[INFORMATION Boundary: Start]
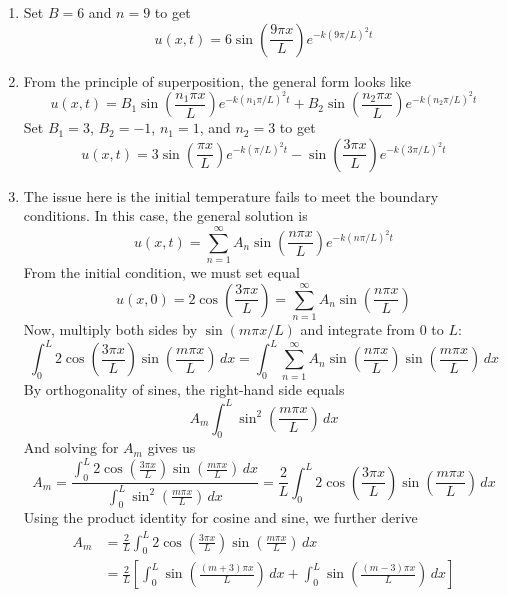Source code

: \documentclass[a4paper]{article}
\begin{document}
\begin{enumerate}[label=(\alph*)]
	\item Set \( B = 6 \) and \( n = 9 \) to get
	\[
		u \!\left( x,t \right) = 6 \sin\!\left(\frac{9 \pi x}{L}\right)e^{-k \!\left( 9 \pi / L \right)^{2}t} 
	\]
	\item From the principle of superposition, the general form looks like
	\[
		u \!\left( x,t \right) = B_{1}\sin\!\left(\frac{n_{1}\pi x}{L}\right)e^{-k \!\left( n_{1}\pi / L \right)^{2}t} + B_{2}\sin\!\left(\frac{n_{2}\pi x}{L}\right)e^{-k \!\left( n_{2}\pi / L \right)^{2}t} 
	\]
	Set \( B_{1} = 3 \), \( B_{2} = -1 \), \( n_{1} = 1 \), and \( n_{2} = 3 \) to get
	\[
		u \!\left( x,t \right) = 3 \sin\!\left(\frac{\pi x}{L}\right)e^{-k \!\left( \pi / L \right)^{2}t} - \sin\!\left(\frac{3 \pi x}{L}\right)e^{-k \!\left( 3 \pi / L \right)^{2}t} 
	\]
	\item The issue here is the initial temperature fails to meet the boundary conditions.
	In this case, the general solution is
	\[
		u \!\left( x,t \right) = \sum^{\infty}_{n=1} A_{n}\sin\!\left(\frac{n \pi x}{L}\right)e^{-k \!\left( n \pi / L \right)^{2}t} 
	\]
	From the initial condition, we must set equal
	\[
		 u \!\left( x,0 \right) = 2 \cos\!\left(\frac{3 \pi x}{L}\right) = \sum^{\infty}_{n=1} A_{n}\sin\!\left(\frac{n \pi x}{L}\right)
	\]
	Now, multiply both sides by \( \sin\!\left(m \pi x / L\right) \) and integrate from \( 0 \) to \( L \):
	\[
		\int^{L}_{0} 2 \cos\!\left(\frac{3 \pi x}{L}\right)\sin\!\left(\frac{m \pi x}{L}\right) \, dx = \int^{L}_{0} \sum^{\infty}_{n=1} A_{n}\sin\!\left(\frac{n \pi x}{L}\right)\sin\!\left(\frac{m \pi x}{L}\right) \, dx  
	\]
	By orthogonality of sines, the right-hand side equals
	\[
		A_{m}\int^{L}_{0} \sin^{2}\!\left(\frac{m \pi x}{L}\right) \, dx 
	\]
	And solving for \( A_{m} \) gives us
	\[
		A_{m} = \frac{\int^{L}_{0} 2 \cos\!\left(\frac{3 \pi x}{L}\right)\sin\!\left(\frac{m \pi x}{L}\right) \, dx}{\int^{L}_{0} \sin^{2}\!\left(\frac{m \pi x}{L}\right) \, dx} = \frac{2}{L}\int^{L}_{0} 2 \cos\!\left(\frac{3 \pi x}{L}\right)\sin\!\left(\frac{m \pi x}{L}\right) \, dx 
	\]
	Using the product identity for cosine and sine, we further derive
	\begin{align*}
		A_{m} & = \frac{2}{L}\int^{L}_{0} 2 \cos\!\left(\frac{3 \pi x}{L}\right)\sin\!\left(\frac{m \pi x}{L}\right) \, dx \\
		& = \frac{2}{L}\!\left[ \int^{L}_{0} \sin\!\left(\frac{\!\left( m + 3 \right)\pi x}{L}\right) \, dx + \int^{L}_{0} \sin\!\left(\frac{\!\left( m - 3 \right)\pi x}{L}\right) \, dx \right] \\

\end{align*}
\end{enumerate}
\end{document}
[INFORMATION Boundary: End]
Count the lines above that include the string "begin". Write only the number.

● REPLY: 3